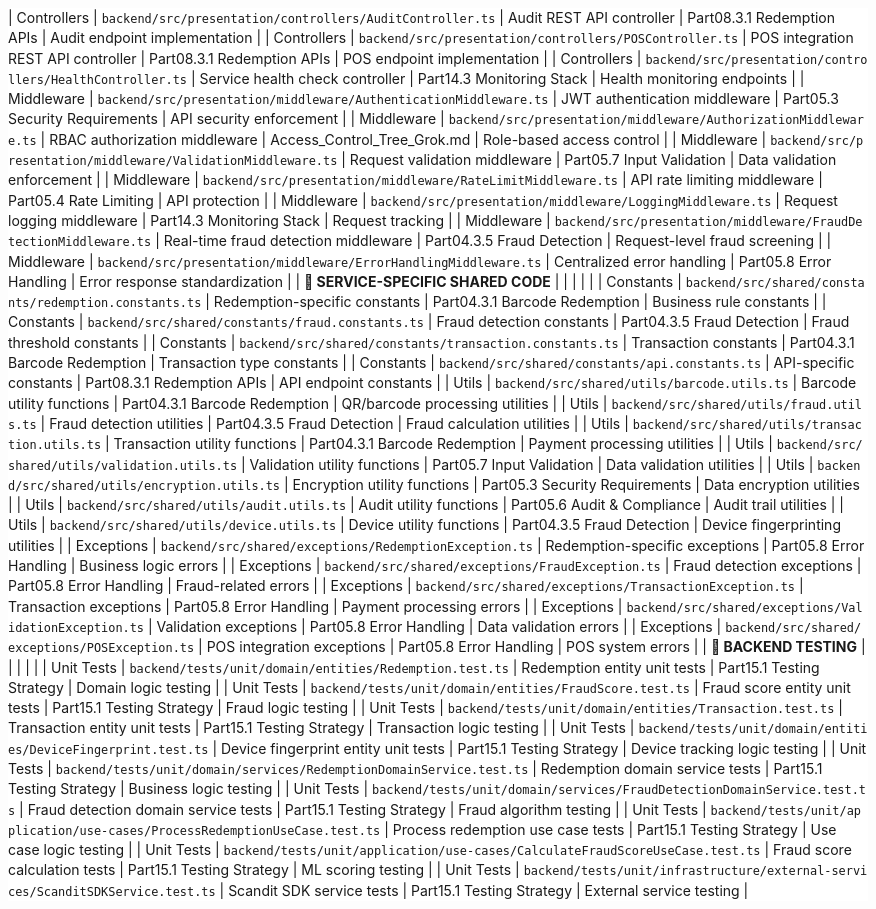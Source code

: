 | Controllers | `backend/src/presentation/controllers/AuditController.ts` | Audit REST API controller | Part08.3.1 Redemption APIs | Audit endpoint implementation |
| Controllers | `backend/src/presentation/controllers/POSController.ts` | POS integration REST API controller | Part08.3.1 Redemption APIs | POS endpoint implementation |
| Controllers | `backend/src/presentation/controllers/HealthController.ts` | Service health check controller | Part14.3 Monitoring Stack | Health monitoring endpoints |
| Middleware | `backend/src/presentation/middleware/AuthenticationMiddleware.ts` | JWT authentication middleware | Part05.3 Security Requirements | API security enforcement |
| Middleware | `backend/src/presentation/middleware/AuthorizationMiddleware.ts` | RBAC authorization middleware | Access_Control_Tree_Grok.md | Role-based access control |
| Middleware | `backend/src/presentation/middleware/ValidationMiddleware.ts` | Request validation middleware | Part05.7 Input Validation | Data validation enforcement |
| Middleware | `backend/src/presentation/middleware/RateLimitMiddleware.ts` | API rate limiting middleware | Part05.4 Rate Limiting | API protection |
| Middleware | `backend/src/presentation/middleware/LoggingMiddleware.ts` | Request logging middleware | Part14.3 Monitoring Stack | Request tracking |
| Middleware | `backend/src/presentation/middleware/FraudDetectionMiddleware.ts` | Real-time fraud detection middleware | Part04.3.5 Fraud Detection | Request-level fraud screening |
| Middleware | `backend/src/presentation/middleware/ErrorHandlingMiddleware.ts` | Centralized error handling | Part05.8 Error Handling | Error response standardization |
| **🤝 SERVICE-SPECIFIC SHARED CODE** | | | | |
| Constants | `backend/src/shared/constants/redemption.constants.ts` | Redemption-specific constants | Part04.3.1 Barcode Redemption | Business rule constants |
| Constants | `backend/src/shared/constants/fraud.constants.ts` | Fraud detection constants | Part04.3.5 Fraud Detection | Fraud threshold constants |
| Constants | `backend/src/shared/constants/transaction.constants.ts` | Transaction constants | Part04.3.1 Barcode Redemption | Transaction type constants |
| Constants | `backend/src/shared/constants/api.constants.ts` | API-specific constants | Part08.3.1 Redemption APIs | API endpoint constants |
| Utils | `backend/src/shared/utils/barcode.utils.ts` | Barcode utility functions | Part04.3.1 Barcode Redemption | QR/barcode processing utilities |
| Utils | `backend/src/shared/utils/fraud.utils.ts` | Fraud detection utilities | Part04.3.5 Fraud Detection | Fraud calculation utilities |
| Utils | `backend/src/shared/utils/transaction.utils.ts` | Transaction utility functions | Part04.3.1 Barcode Redemption | Payment processing utilities |
| Utils | `backend/src/shared/utils/validation.utils.ts` | Validation utility functions | Part05.7 Input Validation | Data validation utilities |
| Utils | `backend/src/shared/utils/encryption.utils.ts` | Encryption utility functions | Part05.3 Security Requirements | Data encryption utilities |
| Utils | `backend/src/shared/utils/audit.utils.ts` | Audit utility functions | Part05.6 Audit & Compliance | Audit trail utilities |
| Utils | `backend/src/shared/utils/device.utils.ts` | Device utility functions | Part04.3.5 Fraud Detection | Device fingerprinting utilities |
| Exceptions | `backend/src/shared/exceptions/RedemptionException.ts` | Redemption-specific exceptions | Part05.8 Error Handling | Business logic errors |
| Exceptions | `backend/src/shared/exceptions/FraudException.ts` | Fraud detection exceptions | Part05.8 Error Handling | Fraud-related errors |
| Exceptions | `backend/src/shared/exceptions/TransactionException.ts` | Transaction exceptions | Part05.8 Error Handling | Payment processing errors |
| Exceptions | `backend/src/shared/exceptions/ValidationException.ts` | Validation exceptions | Part05.8 Error Handling | Data validation errors |
| Exceptions | `backend/src/shared/exceptions/POSException.ts` | POS integration exceptions | Part05.8 Error Handling | POS system errors |
| **🧪 BACKEND TESTING** | | | | |
| Unit Tests | `backend/tests/unit/domain/entities/Redemption.test.ts` | Redemption entity unit tests | Part15.1 Testing Strategy | Domain logic testing |
| Unit Tests | `backend/tests/unit/domain/entities/FraudScore.test.ts` | Fraud score entity unit tests | Part15.1 Testing Strategy | Fraud logic testing |
| Unit Tests | `backend/tests/unit/domain/entities/Transaction.test.ts` | Transaction entity unit tests | Part15.1 Testing Strategy | Transaction logic testing |
| Unit Tests | `backend/tests/unit/domain/entities/DeviceFingerprint.test.ts` | Device fingerprint entity unit tests | Part15.1 Testing Strategy | Device tracking logic testing |
| Unit Tests | `backend/tests/unit/domain/services/RedemptionDomainService.test.ts` | Redemption domain service tests | Part15.1 Testing Strategy | Business logic testing |
| Unit Tests | `backend/tests/unit/domain/services/FraudDetectionDomainService.test.ts` | Fraud detection domain service tests | Part15.1 Testing Strategy | Fraud algorithm testing |
| Unit Tests | `backend/tests/unit/application/use-cases/ProcessRedemptionUseCase.test.ts` | Process redemption use case tests | Part15.1 Testing Strategy | Use case logic testing |
| Unit Tests | `backend/tests/unit/application/use-cases/CalculateFraudScoreUseCase.test.ts` | Fraud score calculation tests | Part15.1 Testing Strategy | ML scoring testing |
| Unit Tests | `backend/tests/unit/infrastructure/external-services/ScanditSDKService.test.ts` | Scandit SDK service tests | Part15.1 Testing Strategy | External service testing |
***
## Exercise goal
Only lines with the word "entity" should be collected from the material.

## Your solution
| Unit Tests | `backend/tests/unit/domain/entities/Redemption.test.ts` | Redemption entity unit tests | Part15.1 Testing Strategy | Domain logic testing |
| Unit Tests | `backend/tests/unit/domain/entities/FraudScore.test.ts` | Fraud score entity unit tests | Part15.1 Testing Strategy | Fraud logic testing |
| Unit Tests | `backend/tests/unit/domain/entities/Transaction.test.ts` | Transaction entity unit tests | Part15.1 Testing Strategy | Transaction logic testing |
| Unit Tests | `backend/tests/unit/domain/entities/DeviceFingerprint.test.ts` | Device fingerprint entity unit tests | Part15.1 Testing Strategy | Device tracking logic testing |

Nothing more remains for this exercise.